Fulacht fia, Curraghoo More, Co. Cork
Co. Cork |
Settlement Sites
Inside a ringfort in Curraghoo More, County Cork, there is a spread of burnt stone and scorched earth quietly disappearing beneath grass and vegetation.
It is a fulacht fia, one of the most common yet least understood monument types in the Irish landscape, and the fact that it sits within the enclosure of an older ringfort makes it a small puzzle in its own right.

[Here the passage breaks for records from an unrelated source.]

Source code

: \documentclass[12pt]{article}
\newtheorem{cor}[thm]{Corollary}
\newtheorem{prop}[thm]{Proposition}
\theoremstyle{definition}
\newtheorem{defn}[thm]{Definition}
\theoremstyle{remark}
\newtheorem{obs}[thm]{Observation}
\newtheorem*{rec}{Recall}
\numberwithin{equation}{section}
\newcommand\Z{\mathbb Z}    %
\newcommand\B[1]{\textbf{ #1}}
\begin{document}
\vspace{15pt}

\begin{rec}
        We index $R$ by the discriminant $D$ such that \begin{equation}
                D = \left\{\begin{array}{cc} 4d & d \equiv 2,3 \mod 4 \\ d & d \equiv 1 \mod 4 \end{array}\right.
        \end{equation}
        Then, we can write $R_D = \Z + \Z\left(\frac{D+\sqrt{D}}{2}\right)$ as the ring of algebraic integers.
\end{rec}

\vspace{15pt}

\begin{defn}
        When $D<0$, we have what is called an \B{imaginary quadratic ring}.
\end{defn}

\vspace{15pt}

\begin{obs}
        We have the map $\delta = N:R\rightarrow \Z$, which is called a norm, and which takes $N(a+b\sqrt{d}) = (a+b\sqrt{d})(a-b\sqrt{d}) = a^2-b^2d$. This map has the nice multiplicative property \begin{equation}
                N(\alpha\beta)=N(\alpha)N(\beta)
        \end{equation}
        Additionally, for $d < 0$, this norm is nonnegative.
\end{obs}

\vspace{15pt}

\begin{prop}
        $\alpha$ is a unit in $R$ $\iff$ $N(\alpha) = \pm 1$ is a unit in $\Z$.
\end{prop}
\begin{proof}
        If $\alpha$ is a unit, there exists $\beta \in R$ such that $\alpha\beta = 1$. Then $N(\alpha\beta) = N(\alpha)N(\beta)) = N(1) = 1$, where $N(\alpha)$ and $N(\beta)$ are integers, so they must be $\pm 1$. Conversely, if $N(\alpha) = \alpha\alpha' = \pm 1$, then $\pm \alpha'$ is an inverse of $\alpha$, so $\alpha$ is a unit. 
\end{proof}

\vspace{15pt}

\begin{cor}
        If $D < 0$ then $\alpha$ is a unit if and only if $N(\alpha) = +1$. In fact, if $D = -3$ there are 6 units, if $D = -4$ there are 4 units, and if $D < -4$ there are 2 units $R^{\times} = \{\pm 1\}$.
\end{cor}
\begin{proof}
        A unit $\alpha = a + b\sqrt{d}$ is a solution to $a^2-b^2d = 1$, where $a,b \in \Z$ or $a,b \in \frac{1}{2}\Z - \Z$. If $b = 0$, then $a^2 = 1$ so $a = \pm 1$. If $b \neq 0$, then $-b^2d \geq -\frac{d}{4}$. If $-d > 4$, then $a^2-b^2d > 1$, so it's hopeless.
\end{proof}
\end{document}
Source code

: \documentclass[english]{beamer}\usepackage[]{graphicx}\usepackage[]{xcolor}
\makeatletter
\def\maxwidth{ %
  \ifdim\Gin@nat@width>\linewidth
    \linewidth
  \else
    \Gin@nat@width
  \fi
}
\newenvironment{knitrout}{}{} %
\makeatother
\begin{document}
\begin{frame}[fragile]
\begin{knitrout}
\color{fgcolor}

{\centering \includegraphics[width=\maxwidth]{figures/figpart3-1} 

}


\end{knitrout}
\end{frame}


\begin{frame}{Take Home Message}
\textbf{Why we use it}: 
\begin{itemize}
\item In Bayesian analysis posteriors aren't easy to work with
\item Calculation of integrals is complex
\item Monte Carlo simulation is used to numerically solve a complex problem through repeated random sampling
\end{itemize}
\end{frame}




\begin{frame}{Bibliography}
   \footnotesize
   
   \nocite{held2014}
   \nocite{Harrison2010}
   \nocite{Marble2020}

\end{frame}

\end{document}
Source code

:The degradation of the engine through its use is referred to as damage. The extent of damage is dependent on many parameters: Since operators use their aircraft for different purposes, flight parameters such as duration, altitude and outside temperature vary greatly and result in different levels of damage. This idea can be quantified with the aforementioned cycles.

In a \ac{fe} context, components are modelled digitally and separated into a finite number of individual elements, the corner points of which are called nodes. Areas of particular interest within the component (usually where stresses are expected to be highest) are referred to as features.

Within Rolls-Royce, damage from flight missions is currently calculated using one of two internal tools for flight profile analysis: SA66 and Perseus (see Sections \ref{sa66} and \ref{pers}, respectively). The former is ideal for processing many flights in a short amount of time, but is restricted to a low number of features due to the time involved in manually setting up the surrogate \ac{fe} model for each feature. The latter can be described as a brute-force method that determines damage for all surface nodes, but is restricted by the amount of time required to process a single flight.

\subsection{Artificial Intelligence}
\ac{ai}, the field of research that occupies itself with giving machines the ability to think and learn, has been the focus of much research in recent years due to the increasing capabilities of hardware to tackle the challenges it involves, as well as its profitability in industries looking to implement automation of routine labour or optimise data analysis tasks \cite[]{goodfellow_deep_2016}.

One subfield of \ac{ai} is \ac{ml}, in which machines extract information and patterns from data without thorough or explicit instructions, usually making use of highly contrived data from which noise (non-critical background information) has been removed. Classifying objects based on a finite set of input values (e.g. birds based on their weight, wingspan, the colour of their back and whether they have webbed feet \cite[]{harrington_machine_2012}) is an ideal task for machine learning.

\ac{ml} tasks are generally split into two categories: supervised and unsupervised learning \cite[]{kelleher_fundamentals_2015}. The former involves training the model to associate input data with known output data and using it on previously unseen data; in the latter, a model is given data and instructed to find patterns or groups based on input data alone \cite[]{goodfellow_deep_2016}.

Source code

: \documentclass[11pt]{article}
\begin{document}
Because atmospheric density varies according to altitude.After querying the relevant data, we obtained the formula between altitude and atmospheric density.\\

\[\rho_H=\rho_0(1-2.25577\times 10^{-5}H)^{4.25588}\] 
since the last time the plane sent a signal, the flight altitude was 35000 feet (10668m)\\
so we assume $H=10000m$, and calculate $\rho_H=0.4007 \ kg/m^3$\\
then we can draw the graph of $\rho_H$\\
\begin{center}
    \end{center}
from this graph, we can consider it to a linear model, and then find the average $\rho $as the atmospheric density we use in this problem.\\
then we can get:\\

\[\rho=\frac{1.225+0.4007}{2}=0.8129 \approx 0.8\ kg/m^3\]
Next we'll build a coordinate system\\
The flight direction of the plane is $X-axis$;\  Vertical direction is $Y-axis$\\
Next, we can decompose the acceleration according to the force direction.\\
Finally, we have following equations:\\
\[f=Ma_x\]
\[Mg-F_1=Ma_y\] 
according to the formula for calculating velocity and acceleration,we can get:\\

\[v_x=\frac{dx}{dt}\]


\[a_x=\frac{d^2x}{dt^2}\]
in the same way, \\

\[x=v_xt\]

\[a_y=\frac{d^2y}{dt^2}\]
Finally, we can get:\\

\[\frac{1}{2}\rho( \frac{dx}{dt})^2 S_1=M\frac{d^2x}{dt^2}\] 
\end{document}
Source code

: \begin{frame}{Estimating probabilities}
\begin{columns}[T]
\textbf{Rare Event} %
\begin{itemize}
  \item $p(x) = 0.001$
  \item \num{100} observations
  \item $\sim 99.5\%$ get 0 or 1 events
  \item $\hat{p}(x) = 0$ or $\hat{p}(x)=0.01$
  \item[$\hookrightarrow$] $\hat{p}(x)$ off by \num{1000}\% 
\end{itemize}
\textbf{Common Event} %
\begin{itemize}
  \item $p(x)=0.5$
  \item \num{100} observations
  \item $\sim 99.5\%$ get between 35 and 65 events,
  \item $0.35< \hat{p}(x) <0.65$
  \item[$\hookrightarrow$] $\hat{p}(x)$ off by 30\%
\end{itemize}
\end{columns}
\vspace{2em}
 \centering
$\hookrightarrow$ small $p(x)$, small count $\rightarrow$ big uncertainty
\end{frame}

Fulachtaí fia are prehistoric cooking sites, found in their thousands across Ireland. The typical arrangement involved a trough filled with water, into which fire-heated stones were dropped to bring the liquid to a boil. The cracked and blackened stones, discarded after use, gradually accumulated into the low horseshoe-shaped mounds that survive today. At Curraghoo More, what remains is described as a partially overgrown spread of burnt material, which suggests the characteristic dark, heat-shattered stone is present but no longer clearly defined at the surface. The added curiosity here is its location inside a ringfort, a type of enclosed farmstead common in early medieval Ireland, typically bounded by an earthen bank and ditch. Whether the fulacht fia predates the ringfort and was simply absorbed into it, or whether both features belong to overlapping periods of activity on the same patch of ground, is not recorded.